— RECORDS SUPPLIED —
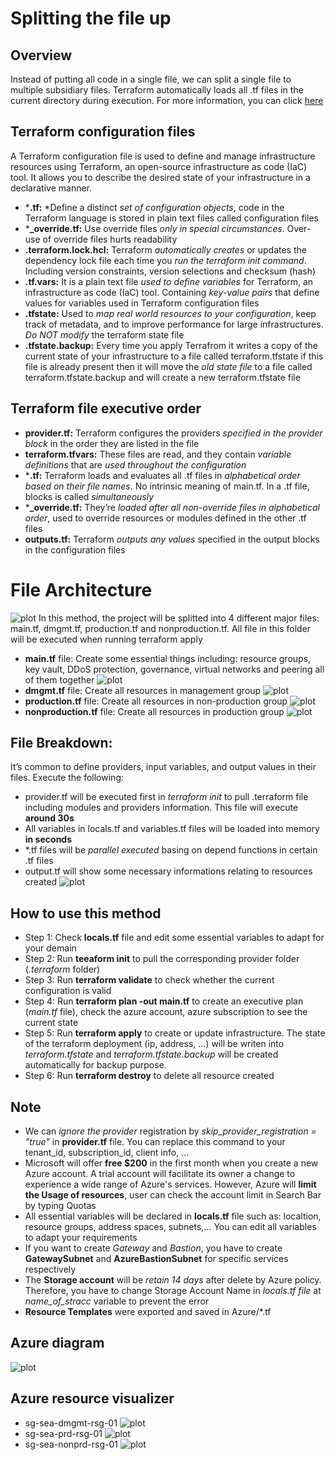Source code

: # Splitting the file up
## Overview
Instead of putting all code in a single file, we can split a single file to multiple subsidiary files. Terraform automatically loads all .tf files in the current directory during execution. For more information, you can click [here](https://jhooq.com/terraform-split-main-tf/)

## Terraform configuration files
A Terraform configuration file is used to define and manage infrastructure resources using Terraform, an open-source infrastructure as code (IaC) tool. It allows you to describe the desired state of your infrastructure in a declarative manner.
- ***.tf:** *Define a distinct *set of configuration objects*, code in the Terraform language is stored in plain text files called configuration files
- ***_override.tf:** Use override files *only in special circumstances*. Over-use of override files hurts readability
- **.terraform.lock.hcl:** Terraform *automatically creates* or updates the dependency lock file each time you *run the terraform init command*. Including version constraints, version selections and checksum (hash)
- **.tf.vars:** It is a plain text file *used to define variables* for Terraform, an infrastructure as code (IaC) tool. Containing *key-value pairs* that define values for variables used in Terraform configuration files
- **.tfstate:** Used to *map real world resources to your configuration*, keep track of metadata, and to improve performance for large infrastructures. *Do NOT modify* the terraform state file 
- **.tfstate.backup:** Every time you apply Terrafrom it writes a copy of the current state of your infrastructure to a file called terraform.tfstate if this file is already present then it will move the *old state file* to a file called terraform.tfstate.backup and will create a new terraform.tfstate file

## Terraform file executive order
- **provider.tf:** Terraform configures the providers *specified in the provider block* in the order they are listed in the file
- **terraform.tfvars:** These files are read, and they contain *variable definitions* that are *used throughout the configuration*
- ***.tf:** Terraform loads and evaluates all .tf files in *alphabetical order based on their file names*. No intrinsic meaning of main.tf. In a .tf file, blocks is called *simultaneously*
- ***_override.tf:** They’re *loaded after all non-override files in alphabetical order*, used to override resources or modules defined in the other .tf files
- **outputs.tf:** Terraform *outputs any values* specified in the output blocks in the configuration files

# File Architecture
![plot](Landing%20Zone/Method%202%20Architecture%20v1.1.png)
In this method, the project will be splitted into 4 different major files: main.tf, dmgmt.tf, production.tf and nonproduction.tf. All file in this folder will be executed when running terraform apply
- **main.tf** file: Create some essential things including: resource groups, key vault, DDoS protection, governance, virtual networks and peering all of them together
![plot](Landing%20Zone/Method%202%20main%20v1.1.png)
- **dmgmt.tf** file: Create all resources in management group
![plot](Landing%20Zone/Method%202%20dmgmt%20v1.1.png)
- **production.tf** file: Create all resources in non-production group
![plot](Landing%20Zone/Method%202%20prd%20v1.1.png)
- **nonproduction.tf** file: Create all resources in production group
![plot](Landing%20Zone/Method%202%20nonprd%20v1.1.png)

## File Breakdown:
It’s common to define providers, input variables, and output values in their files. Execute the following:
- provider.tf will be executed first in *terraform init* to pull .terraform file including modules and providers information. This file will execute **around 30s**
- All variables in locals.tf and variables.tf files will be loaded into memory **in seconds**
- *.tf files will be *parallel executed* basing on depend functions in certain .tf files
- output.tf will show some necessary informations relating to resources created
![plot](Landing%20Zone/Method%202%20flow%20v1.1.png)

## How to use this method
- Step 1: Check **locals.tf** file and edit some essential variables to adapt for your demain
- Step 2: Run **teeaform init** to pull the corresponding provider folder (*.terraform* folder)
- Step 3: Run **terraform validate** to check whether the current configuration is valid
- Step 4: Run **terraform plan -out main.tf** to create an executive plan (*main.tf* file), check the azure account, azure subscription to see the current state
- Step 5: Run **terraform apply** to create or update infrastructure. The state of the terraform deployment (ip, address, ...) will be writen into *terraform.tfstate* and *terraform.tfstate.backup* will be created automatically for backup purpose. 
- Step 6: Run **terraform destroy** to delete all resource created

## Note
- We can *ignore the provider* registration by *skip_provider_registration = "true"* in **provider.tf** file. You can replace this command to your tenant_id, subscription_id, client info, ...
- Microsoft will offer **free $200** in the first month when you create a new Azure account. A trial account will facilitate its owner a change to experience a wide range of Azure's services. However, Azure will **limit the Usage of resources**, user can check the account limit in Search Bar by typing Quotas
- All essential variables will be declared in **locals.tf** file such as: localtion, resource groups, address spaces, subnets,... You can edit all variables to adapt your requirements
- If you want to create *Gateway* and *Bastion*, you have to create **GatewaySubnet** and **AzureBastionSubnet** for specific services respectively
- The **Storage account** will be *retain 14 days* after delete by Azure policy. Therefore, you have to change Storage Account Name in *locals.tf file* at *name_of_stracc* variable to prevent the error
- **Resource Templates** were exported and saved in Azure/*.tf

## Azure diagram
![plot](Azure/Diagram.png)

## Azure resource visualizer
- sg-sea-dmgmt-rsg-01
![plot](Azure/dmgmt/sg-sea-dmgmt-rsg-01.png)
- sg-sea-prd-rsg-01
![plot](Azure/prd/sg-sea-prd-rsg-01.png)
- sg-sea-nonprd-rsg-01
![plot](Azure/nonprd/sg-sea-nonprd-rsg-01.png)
---
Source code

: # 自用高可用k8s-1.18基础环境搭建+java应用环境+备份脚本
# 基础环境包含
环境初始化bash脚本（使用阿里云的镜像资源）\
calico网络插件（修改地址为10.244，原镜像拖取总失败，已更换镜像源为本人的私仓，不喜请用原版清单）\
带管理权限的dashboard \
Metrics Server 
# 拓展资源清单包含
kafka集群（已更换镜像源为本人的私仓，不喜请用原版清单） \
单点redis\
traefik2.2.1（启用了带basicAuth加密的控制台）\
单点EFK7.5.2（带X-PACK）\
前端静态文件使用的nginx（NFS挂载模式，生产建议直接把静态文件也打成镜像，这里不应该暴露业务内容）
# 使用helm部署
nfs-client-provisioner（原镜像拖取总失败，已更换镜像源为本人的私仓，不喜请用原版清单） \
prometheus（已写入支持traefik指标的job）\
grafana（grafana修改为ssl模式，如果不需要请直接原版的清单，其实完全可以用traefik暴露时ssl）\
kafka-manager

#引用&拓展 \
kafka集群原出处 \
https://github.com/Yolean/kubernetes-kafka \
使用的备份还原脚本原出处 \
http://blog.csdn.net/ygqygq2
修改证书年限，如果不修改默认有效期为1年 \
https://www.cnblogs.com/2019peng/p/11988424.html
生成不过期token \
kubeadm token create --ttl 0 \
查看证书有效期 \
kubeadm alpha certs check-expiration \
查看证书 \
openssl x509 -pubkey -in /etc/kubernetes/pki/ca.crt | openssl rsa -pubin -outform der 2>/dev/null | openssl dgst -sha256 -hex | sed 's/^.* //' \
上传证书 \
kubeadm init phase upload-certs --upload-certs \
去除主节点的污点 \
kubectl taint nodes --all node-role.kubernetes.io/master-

— REQUIREMENT —
How many lines of the material above have the word "executive" in them? Give only that number.

— TASK RESULT —
2